All pictures are to be skipped; retype only the lines from the top of the entries through the line with "a RAG-based security", both included.

Top of Source data

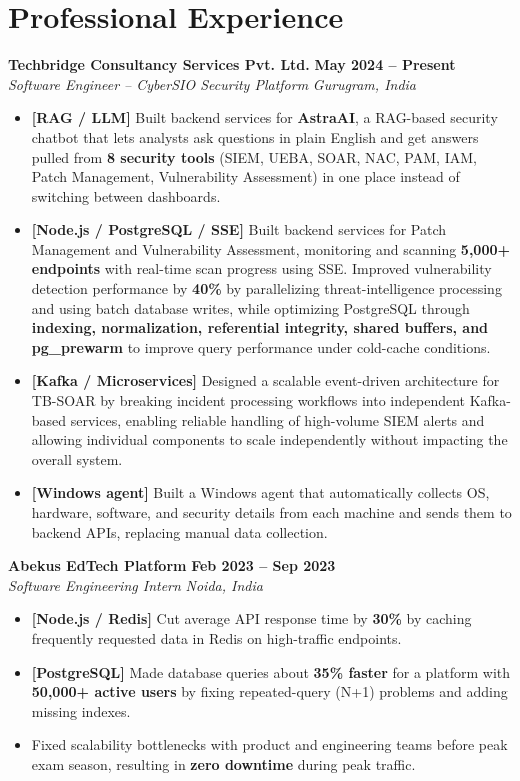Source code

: \documentclass[10pt,letterpaper]{article}
\newcommand{\resumeSubheading}[4]{
    \textbf{#1} \hfill \textbf{#2}\\
    \textit{#3} \hfill \textit{#4}

}
\newcommand{\resumeItem}[1]{
    \item #1
}
\begin{document}
\section{Professional Experience}

\resumeSubheading
    {Techbridge Consultancy Services Pvt. Ltd.}
    {May 2024 -- Present}
    {Software Engineer -- CyberSIO Security Platform}
    {Gurugram, India}

\begin{itemize}
    \resumeItem{\textbf{[RAG / LLM]} Built backend services for \textbf{AstraAI}, a RAG-based security chatbot that lets analysts ask questions in plain English and get answers pulled from \textbf{8 security tools} (SIEM, UEBA, SOAR, NAC, PAM, IAM, Patch Management, Vulnerability Assessment) in one place instead of switching between dashboards.}

    \resumeItem{\textbf{[Node.js / PostgreSQL / SSE]} Built backend services for Patch Management and Vulnerability Assessment, monitoring and scanning \textbf{5,000+ endpoints} with real-time scan progress using SSE. Improved vulnerability detection performance by \textbf{40\%} by parallelizing threat-intelligence processing and using batch database writes, while optimizing PostgreSQL through \textbf{indexing, normalization, referential integrity, shared buffers, and pg\_prewarm} to improve query performance under cold-cache conditions.}

    \resumeItem{\textbf{[Kafka / Microservices]} Designed a scalable event-driven architecture for TB-SOAR by breaking incident processing workflows into independent Kafka-based services, enabling reliable handling of high-volume SIEM alerts and allowing individual components to scale independently without impacting the overall system.}

    \resumeItem{\textbf{[Windows agent]} Built a Windows agent that automatically collects OS, hardware, software, and security details from each machine and sends them to backend APIs, replacing manual data collection.}

\end{itemize}

\vspace{1pt}

\resumeSubheading
    {Abekus EdTech Platform}
    {Feb 2023 -- Sep 2023}
    {Software Engineering Intern}
    {Noida, India}

\begin{itemize}
    \resumeItem{\textbf{[Node.js / Redis]} Cut average API response time by \textbf{30\%} by caching frequently requested data in Redis on high-traffic endpoints.}

    \resumeItem{\textbf{[PostgreSQL]} Made database queries about \textbf{35\% faster} for a platform with \textbf{50,000+ active users} by fixing repeated-query (N+1) problems and adding missing indexes.}

    \resumeItem{Fixed scalability bottlenecks with product and engineering teams before peak exam season, resulting in \textbf{zero downtime} during peak traffic.}
\end{itemize}
\end{document}

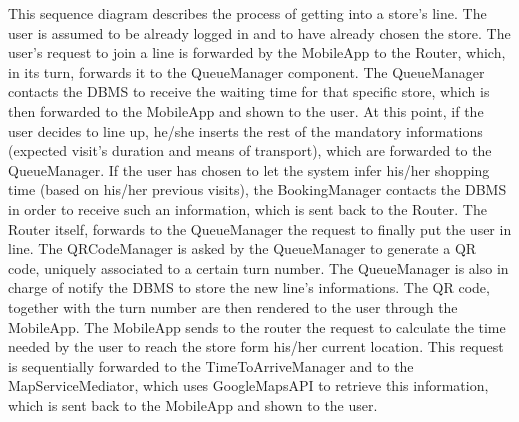 \documentclass{article}
\begin{document}
\noindent This sequence diagram describes the process of getting into a store’s line. The user is assumed to be already logged in and to have already chosen the store. The user’s request to join a line is forwarded by the MobileApp to the Router, which, in its turn, forwards it to the QueueManager component. The QueueManager contacts the DBMS to receive the waiting time for that specific store, which is then forwarded to the MobileApp and shown to the user. At this point, if the user decides to line up, he/she inserts the rest of the mandatory informations (expected visit’s duration and means of transport), which are forwarded to the QueueManager. If the user has chosen to let the system infer his/her shopping time (based on his/her previous visits), the BookingManager contacts the DBMS in order to receive such an information, which is sent back to the Router. The Router itself, forwards to the QueueManager the request to finally put the user in line. The QRCodeManager is asked by the QueueManager to generate a QR code, uniquely associated to a certain turn number. The QueueManager is also in charge of notify the DBMS to store the new line’s informations. The QR code, together with the turn number are then rendered to the user through the MobileApp. The MobileApp sends to the router the request to calculate the time needed by the user to reach the store form his/her current location. This request is sequentially forwarded to the TimeToArriveManager and to the MapServiceMediator, which uses GoogleMapsAPI to retrieve this information, which is sent back to the MobileApp and shown to the user.
\end{document}
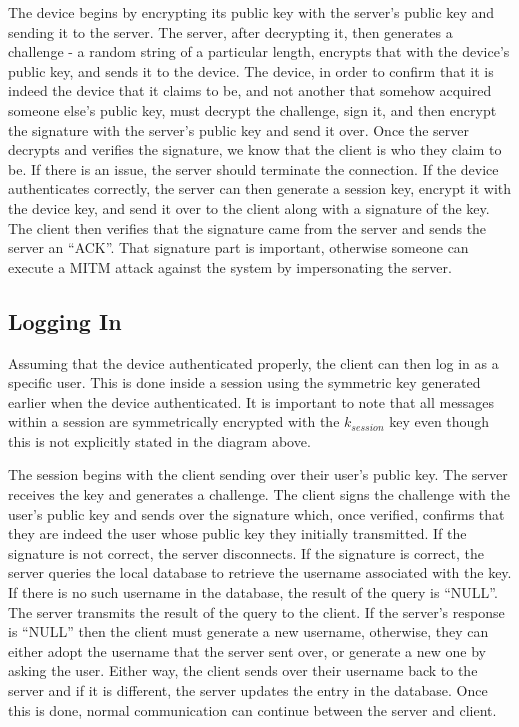 \documentclass{article}
\begin{document}
The device begins by encrypting its public key with the server's public key and sending it to the server. The server, after decrypting it, then generates a challenge - a random string of a particular length, encrypts that with the device's public key, and sends it to the device. The device, in order to confirm that it is indeed the device that it claims to be, and not another that somehow acquired someone else's public key, must decrypt the challenge, sign it, and then encrypt the signature with the server's public key and send it over. Once the server decrypts and verifies the signature, we know that the client is who they claim to be. If there is an issue, the server should terminate the connection. If the device authenticates correctly, the server can then generate a session key, encrypt it with the device key, and send it over to the client along with a signature of the key. The client then verifies that the signature came from the server and sends the server an ``ACK''. That signature part is important, otherwise someone can execute a MITM attack against the system by impersonating the server.

\subsection{Logging In}

Assuming that the device authenticated properly, the client can then log in as a specific user. This is done inside a session using the symmetric key generated earlier when the device authenticated. It is important to note that all messages within a session are symmetrically encrypted with the $k_{session}$ key even though this is not explicitly stated in the diagram above.

The session begins with the client sending over their user's public key. The server receives the key and generates a challenge. The client signs the challenge with the user's public key and sends over the signature which, once verified, confirms that they are indeed the user whose public key they initially transmitted. If the signature is not correct, the server disconnects. If the signature is correct, the server queries the local database to retrieve the username associated with the key. If there is no such username in the database, the result of the query is ``NULL''. The server transmits the result of the query to the client. If the server's response is ``NULL'' then the client must generate a new username, otherwise, they can either adopt the username that the server sent over, or generate a new one by asking the user. Either way, the client sends over their username back to the server and if it is different, the server updates the entry in the database. Once this is done, normal communication can continue between the server and client.
\end{document}
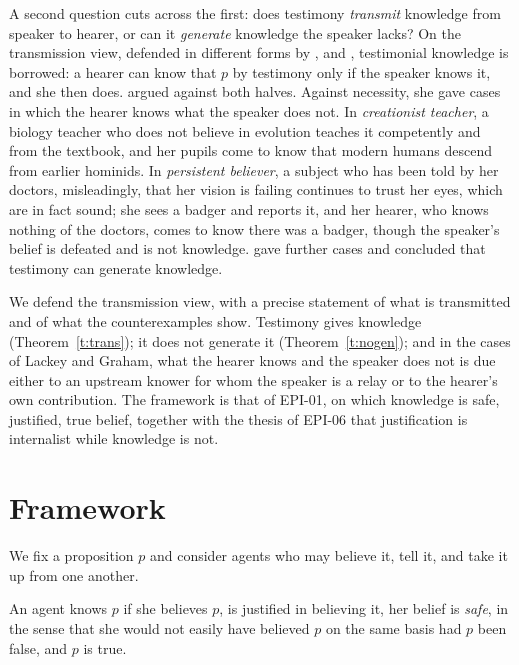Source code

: \documentclass{situationist-preprint}
\begin{document}
A second question cuts across the first: does testimony \emph{transmit} knowledge from speaker to hearer, or can it \emph{generate} knowledge the speaker lacks? On the transmission view, defended in different forms by \citet{Burge1993}, \citet{Audi1997} and \citet{Faulkner2011}, testimonial knowledge is borrowed: a hearer can know that $p$ by testimony only if the speaker knows it, and she then does. \citet{Lackey1999,Lackey2008} argued against both halves. Against necessity, she gave cases in which the hearer knows what the speaker does not. In \emph{creationist teacher}, a biology teacher who does not believe in evolution teaches it competently and from the textbook, and her pupils come to know that modern humans descend from earlier hominids. In \emph{persistent believer}, a subject who has been told by her doctors, misleadingly, that her vision is failing continues to trust her eyes, which are in fact sound; she sees a badger and reports it, and her hearer, who knows nothing of the doctors, comes to know there was a badger, though the speaker's belief is defeated and is not knowledge. \citet{Graham2000,Graham2006} gave further cases and concluded that testimony can generate knowledge.

We defend the transmission view, with a precise statement of what is transmitted and of what the counterexamples show. Testimony gives knowledge (Theorem~\ref{t:trans}); it does not generate it (Theorem~\ref{t:nogen}); and in the cases of Lackey and Graham, what the hearer knows and the speaker does not is due either to an upstream knower for whom the speaker is a relay or to the hearer's own contribution. The framework is that of EPI-01, on which knowledge is safe, justified, true belief, together with the thesis of EPI-06 that justification is internalist while knowledge is not.

\section{Framework}

We fix a proposition $p$ and consider agents who may believe it, tell it, and take it up from one another.

\begin{definition}[Knowledge]\label{d:know}
An agent knows $p$ if she believes $p$, is justified in believing it, her belief is \emph{safe}, in the sense that she would not easily have believed $p$ on the same basis had $p$ been false, and $p$ is true.
\end{definition}
\end{document}
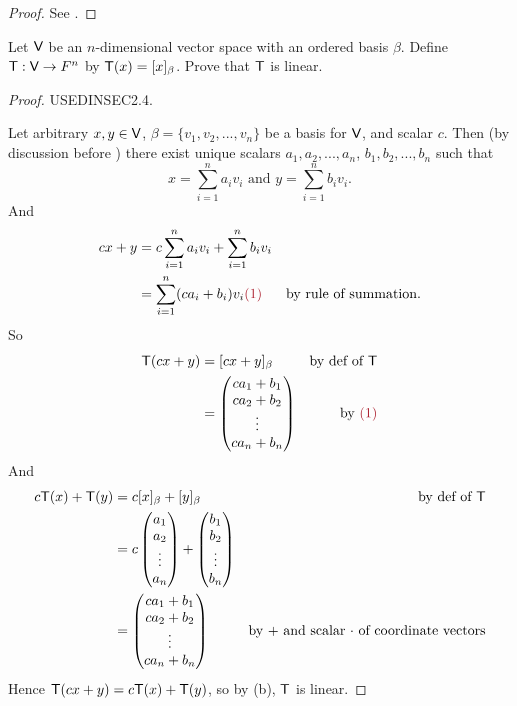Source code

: \begin{proof}
See .
\end{proof}

\begin{exercise} \label{exercise 2.2.8}
Let \(\textsf{V}\) be an \(n\)-dimensional vector space with an ordered basis \(\beta\).
Define \(\textsf{T} : \textsf{V} \to F^n\) by \(\textsf{T}(x) = [x]_{\beta}\).
Prove that \(\textsf{T}\) is linear.
\end{exercise}

\begin{proof}
USEDINSEC2.4.

Let arbitrary \(x, y \in \textsf{V}\), \(\beta = \{ v_1, v_2, ..., v_n \}\) be a basis for \(\textsf{V}\), and scalar \(c\).
Then (by discussion before ) there exist unique scalars \(a_1, a_2, ..., a_n\), \(b_1, b_2, ..., b_n\) such that
\[
    x = \sum_{i = 1}^n a_i v_i \text{ and } y = \sum_{i = 1}^n b_i v_i.
\]
And
\begin{align*}
    cx + y & = c\sum_{i = 1}^n a_i v_i + \sum_{i = 1}^n b_i v_i \\
           & = \sum_{i = 1}^n (ca_i + b_i) v_i \MAROON{(1)} & \text{by rule of summation}.
\end{align*}
So
\begin{align*}
    \T(cx + y) & = [cx + y]_{\beta} & \text{by def of \(\T\)} \\
               & = \begin{pmatrix} ca_1 + b_1 \\ ca_2 + b_2 \\ \vdots \\ ca_n + b_n \end{pmatrix} & \text{by \MAROON{(1)}}
\end{align*}
And
\begin{align*}
    c\textsf{T}(x) + \textsf{T}(y) & = c[x]_{\beta} + [y]_{\beta} & \text{by def of \(\textsf{T}\)} \\
                   & = c \begin{pmatrix}
                        a_1 \\ a_2 \\ \vdots \\ a_n
                    \end{pmatrix}
                    + \begin{pmatrix}
                        b_1 \\ b_2 \\ \vdots \\ b_n
                    \end{pmatrix} \\
                   & = \begin{pmatrix} ca_1 + b_1 \\ ca_2 + b_2 \\ \vdots \\ ca_n + b_n \end{pmatrix} & \text{by \(+\) and scalar \(\cdot\) of coordinate vectors}
\end{align*}
Hence \(\textsf{T}(cx + y) = c\textsf{T}(x) + \textsf{T}(y)\), so by (b), \(\textsf{T}\) is linear.
\end{proof}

Bottom of Source data

- _Answer area_
Source code

: \documentclass[10pt,letterpaper]{article}
\newcommand{\resumeSubheading}[4]{
    \textbf{#1} \hfill \textbf{#2}\\
    \textit{#3} \hfill \textit{#4}

}
\newcommand{\resumeItem}[1]{
    \item #1
}
\begin{document}
\section{Professional Experience}

\resumeSubheading
    {Techbridge Consultancy Services Pvt. Ltd.}
    {May 2024 -- Present}
    {Software Engineer -- CyberSIO Security Platform}
    {Gurugram, India}

\begin{itemize}
    \resumeItem{\textbf{[RAG / LLM]} Built backend services for \textbf{AstraAI}, a RAG-based security chatbot that lets analysts ask questions in plain English and get answers pulled from \textbf{8 security tools} (SIEM, UEBA, SOAR, NAC, PAM, IAM, Patch Management, Vulnerability Assessment) in one place instead of switching between dashboards.}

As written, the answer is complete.